T stands for “Trust”

Last week I set the stage for our five part “Mini-series” beginning today that I call “Staying on TRACK” for richer, more fulfilling relationships.

Trust is truly the kingpin when it comes to relationships. When trust is high, decisions are made quickly and easily. When trust is low, business suffers.  I’ve worked with a few clients that for a variety of reasons, had lost the trust of their people. It’s tough to rebuild.

Low trust destroys morale and productivity. It costs an organization in so many ways — poor performance, absenteeism, bad-mouthing to customers, politics, even theft. In low trust organizations, energy is often diverted from the job at hand to “CYA” activities, gossip, frustration and anger. The worst part, I think, is the loss of the employees’ full engagement in the company’s mission. It’s nearly impossible for disengaged employees to engage customers, make them happy, and get them excited to come back.

It takes a long time to rebuild trust.  It’s a slow, cumulative process that involves the deliberate rebuilding of “emotional bank accounts” a little at a time. It’s not for the faint of heart; it requires that you scrutinize your own actions to see how they contribute to the lack of trust.


It also requires discipline, skillful communications, and a balance of strength and compassion to create a safe enough environment where you can “call” people on their contributions to the problem in such a way that they don’t become defensive or shut down. And that means really understanding what their strengths are and calling on those very strengths for a say in a solution. 


While building or rebuilding trust it’s important to let people know what’s going on throughout the process. This means both good news and bad – the news that reflects both well and poorly on the leadership team. It’s important to talk openly and honestly about the health and vitality of the company, the real challenges it faces and how everyone feels about it. 


Building trust is a moment by moment thing. When the other knows we are for-their-good, trust builds naturally and easily. When people know we care about them, they tend to care back.  We build “emotional bank accounts” with each other simultaneously. Shared moments of “Positivity Resonance” build strong connections.  


So “How to build trust?” Here’s my “daily dozen” suggestions:  


  1. Know that it’s okay not to know all the answers right now. Great positive leadership today is more about asking good questions than it is having all the answers.
  1. Communicate frequently about what you are doing as a leadership team to create a Vision of the future – the big picture.
  1. Ask for input on the Vision of the future and allow people to help create it. Minimize fear, encourage faith and realistic optimism.
  1. Connect the big picture to the changes you are making in their everyday world. Tell the truth. People want to know where they are going, why they are asked to do certain things in a certain way, and how their jobs contribute to the organization as a whole. (This point is even more important today than it was years ago. People want to know how the vision contributes to the common good.)
  1. Communicate openly without judgments, blame, cynicism or criticisms. Listen actively. Be sincere. Learn from and admit your mistakes.
  1. Tell the truth kindly, not “brutally.”
  1. Give feedback that is specific and useful.
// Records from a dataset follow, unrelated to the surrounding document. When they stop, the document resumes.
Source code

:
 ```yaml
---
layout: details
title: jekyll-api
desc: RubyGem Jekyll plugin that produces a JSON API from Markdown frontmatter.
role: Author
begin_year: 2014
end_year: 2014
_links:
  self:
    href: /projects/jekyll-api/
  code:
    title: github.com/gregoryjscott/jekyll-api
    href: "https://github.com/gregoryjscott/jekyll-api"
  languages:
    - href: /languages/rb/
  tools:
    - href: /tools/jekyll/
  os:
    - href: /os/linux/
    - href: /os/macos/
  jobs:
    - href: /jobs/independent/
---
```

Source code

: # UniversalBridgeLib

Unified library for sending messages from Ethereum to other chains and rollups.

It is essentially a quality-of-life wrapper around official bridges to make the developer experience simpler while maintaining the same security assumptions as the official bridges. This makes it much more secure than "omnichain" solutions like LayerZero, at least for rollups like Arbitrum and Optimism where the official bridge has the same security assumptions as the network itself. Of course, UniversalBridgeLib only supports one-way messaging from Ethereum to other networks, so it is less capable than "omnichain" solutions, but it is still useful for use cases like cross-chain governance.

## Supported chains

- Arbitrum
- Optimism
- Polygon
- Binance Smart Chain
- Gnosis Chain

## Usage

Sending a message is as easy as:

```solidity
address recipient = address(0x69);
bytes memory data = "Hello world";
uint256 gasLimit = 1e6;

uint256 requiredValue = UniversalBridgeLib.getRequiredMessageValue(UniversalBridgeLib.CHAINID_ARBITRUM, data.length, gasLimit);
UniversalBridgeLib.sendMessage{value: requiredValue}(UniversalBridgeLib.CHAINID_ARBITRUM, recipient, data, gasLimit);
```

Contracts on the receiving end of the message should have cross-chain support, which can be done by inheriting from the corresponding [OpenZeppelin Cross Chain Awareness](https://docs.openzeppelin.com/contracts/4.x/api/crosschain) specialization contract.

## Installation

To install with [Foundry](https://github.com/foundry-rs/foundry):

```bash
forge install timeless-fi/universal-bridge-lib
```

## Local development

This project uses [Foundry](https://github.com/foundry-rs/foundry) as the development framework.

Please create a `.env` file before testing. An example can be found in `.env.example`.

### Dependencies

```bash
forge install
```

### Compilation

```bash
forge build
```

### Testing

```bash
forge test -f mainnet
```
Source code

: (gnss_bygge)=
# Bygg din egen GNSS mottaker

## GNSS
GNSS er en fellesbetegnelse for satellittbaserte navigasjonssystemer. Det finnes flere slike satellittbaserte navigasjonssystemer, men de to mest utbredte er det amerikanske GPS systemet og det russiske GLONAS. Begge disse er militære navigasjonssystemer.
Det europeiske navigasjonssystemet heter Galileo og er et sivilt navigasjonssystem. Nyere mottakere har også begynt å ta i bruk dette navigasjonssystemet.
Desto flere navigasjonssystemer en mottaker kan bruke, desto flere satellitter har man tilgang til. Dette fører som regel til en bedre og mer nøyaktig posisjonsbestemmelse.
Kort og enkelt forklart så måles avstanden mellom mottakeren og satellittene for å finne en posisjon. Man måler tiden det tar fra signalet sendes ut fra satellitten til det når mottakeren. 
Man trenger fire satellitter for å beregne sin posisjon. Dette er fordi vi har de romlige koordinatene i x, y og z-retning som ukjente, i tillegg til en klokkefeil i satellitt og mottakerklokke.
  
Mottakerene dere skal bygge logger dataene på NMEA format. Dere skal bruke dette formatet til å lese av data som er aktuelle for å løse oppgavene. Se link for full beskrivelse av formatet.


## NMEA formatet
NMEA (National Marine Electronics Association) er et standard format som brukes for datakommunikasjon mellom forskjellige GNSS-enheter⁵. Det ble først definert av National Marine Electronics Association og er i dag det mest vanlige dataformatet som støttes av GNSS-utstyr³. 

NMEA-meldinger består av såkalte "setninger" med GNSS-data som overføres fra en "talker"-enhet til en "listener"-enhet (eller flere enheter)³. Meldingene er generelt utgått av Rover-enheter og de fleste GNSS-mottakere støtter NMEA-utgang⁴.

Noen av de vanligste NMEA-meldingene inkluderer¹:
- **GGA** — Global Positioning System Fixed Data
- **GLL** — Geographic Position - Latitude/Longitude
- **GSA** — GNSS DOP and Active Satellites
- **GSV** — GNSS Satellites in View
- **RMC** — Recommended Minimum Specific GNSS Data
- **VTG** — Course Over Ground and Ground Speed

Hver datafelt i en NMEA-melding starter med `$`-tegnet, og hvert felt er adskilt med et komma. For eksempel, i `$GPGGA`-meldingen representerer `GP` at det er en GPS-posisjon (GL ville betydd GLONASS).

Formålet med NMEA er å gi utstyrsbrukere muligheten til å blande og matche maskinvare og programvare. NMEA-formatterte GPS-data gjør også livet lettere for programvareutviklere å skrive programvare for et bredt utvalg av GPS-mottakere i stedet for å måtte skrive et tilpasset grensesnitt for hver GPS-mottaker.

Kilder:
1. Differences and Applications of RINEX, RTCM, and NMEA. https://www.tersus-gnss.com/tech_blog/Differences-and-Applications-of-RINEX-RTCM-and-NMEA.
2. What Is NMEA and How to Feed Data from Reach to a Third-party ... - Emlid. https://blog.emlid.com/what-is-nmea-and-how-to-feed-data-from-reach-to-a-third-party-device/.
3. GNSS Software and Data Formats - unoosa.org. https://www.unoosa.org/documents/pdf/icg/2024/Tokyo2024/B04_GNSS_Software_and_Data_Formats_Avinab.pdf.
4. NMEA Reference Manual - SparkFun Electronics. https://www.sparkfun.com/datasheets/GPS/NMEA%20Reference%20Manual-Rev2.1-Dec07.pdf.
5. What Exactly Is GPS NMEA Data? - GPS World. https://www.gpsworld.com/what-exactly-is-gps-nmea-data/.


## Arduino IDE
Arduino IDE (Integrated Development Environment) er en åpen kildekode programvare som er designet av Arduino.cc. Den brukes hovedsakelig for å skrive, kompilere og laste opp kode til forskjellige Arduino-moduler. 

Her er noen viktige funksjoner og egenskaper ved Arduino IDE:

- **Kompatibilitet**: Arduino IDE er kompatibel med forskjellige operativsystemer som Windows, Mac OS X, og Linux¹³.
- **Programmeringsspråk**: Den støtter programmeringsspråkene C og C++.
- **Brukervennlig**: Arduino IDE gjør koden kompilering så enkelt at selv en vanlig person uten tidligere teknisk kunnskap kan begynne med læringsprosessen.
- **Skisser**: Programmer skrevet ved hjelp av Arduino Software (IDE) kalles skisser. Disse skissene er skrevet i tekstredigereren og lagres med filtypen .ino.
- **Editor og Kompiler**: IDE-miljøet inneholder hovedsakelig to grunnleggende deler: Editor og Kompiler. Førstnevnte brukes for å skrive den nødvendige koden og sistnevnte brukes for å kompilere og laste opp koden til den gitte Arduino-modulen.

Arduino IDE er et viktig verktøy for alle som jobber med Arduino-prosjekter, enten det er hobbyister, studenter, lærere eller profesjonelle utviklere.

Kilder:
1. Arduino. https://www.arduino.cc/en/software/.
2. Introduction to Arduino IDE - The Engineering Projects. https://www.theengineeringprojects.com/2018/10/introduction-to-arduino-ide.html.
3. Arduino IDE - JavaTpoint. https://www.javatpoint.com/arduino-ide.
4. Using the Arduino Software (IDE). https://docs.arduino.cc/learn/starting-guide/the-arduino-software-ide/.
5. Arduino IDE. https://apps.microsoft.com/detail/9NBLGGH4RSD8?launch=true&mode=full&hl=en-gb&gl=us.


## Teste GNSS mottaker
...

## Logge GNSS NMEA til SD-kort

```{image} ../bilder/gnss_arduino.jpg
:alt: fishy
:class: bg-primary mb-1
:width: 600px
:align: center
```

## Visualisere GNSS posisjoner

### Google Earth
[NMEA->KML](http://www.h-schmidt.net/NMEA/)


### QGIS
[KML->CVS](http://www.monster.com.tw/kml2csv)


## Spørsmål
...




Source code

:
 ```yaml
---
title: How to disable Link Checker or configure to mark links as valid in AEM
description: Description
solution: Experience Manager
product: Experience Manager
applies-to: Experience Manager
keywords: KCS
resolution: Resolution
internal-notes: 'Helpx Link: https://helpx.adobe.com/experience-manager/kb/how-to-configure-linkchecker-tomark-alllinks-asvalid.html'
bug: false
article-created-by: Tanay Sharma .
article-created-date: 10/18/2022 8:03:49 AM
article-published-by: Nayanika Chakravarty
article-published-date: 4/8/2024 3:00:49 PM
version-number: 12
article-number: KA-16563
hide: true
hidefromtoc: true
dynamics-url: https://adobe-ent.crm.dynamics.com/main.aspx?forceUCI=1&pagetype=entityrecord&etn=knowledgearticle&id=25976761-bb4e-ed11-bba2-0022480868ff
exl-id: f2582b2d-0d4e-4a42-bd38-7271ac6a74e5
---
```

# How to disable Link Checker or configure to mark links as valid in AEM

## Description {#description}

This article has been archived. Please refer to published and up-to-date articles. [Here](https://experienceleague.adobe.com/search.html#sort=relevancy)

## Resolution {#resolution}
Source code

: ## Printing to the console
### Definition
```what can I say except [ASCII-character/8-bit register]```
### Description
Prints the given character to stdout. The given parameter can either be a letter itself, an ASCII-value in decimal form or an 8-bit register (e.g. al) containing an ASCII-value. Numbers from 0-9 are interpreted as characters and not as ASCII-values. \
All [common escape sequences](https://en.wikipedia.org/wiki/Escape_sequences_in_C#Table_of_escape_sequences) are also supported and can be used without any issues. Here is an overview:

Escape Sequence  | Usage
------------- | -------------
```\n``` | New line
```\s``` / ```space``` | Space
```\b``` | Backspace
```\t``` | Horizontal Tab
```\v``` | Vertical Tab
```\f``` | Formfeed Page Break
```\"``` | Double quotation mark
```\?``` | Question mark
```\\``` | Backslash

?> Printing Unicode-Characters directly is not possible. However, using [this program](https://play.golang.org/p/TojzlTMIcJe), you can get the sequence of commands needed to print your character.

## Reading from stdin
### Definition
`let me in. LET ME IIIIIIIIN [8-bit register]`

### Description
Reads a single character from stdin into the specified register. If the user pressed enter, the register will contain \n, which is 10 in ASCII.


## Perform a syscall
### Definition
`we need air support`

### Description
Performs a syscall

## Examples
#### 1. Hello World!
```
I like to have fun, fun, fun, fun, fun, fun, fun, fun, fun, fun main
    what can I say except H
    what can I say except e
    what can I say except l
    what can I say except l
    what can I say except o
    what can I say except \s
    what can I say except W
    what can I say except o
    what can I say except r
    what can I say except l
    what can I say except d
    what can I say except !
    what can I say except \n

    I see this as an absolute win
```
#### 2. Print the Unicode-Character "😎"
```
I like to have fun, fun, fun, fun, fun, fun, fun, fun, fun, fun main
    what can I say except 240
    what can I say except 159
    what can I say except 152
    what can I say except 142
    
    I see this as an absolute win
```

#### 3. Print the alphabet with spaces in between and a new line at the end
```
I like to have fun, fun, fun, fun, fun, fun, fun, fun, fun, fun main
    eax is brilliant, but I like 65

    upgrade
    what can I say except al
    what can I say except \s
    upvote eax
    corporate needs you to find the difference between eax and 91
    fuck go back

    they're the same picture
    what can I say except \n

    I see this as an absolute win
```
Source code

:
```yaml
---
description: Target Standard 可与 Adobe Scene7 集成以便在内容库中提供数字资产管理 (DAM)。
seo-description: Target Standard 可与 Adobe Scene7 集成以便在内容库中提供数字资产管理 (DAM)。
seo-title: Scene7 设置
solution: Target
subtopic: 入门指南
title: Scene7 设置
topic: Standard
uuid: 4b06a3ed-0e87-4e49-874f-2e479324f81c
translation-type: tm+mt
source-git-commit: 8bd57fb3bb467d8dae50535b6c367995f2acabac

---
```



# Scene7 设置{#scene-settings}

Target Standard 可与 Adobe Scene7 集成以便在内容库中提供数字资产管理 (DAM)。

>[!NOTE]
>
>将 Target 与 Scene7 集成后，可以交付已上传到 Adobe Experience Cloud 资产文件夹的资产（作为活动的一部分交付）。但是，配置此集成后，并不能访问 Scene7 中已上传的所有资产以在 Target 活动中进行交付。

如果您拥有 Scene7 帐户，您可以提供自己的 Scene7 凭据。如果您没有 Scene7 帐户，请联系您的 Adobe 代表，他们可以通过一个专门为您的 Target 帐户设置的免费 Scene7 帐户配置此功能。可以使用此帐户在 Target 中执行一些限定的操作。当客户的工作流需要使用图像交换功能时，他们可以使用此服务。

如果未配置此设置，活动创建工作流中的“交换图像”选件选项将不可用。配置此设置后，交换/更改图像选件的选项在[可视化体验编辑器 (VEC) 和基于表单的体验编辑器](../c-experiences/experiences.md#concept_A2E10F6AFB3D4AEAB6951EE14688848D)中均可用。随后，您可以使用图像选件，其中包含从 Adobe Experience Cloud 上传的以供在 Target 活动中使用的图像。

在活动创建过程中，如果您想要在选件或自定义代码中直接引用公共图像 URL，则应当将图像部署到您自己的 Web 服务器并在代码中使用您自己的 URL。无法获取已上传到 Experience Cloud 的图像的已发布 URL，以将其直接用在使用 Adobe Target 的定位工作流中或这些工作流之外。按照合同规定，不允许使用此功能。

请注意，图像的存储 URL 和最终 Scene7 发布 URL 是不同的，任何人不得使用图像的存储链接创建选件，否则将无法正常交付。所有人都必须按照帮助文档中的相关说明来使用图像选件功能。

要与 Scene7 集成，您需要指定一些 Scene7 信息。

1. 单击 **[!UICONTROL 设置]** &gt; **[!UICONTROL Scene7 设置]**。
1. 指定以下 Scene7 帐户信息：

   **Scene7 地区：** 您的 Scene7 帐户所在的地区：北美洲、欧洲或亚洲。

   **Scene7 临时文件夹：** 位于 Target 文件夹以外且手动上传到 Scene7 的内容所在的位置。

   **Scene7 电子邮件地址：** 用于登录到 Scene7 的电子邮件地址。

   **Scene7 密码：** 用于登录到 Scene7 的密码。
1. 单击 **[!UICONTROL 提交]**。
Encourage the heart.
  1. Make good on promises – do what you say you are going to do.
  1. Be as consistent as you can be in your behavior. The more you use your emotional intelligence the more others will feel that you are trustworthy.
  1. Put aside your self-interest for the good of the group. A person who is always self-serving is difficult to trust.
  1. Create a safe environment where people’s feelings count.  When a company and its leaders value people’s feelings, health, self-image, ideas and personal values, people feel safe.  When people are not afraid of being put down or laughed at in front of others, they are more apt to share their ideas and thoughts.

When people believe their input is appreciated they are more apt to participate and contribute. (And they are more likely to be more creative since positive emotion “broadens and builds” the brain activity.)

  1. Actively encourage participation and reinforce it positively. It’s great when you say, “I love it when you_______, it really makes our team rock because ________”

If the trust level in your company is already high, practicing this “daily dozen” will keep it that way. If the level of trust in your company is not quite where it needs to be, using these ideas as an everyday practice will help you rebuild it over time. Trust is essential to healthy, happy relationships.